__Your instructions__: Look over the data below and give the number of lines containing the word "melakukan", with no other words.

(Saved entries)
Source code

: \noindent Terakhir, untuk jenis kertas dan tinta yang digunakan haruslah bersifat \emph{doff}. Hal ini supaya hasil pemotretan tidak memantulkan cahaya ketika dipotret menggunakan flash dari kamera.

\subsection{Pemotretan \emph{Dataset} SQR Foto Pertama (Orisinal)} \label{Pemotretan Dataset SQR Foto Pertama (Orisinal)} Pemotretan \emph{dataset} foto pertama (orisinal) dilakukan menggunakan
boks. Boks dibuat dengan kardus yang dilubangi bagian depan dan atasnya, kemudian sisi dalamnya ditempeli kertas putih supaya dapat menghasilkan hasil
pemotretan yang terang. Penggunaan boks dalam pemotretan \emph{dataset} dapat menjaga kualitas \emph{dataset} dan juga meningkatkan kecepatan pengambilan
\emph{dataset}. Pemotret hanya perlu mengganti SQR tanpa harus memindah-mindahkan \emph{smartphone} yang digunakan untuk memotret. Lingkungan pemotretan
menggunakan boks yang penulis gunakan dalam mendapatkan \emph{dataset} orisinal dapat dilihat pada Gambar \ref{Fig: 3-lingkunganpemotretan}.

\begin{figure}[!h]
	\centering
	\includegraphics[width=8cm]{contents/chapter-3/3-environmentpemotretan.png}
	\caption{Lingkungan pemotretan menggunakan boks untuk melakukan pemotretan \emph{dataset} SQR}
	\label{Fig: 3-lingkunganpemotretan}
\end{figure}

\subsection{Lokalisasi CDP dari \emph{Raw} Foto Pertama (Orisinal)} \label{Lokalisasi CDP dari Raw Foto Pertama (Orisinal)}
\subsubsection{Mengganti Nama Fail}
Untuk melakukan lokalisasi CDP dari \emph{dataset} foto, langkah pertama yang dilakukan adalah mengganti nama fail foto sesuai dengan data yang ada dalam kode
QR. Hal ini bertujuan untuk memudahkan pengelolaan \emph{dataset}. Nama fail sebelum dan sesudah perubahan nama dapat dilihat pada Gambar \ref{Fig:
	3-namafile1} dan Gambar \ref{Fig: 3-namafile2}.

__Result below__: 2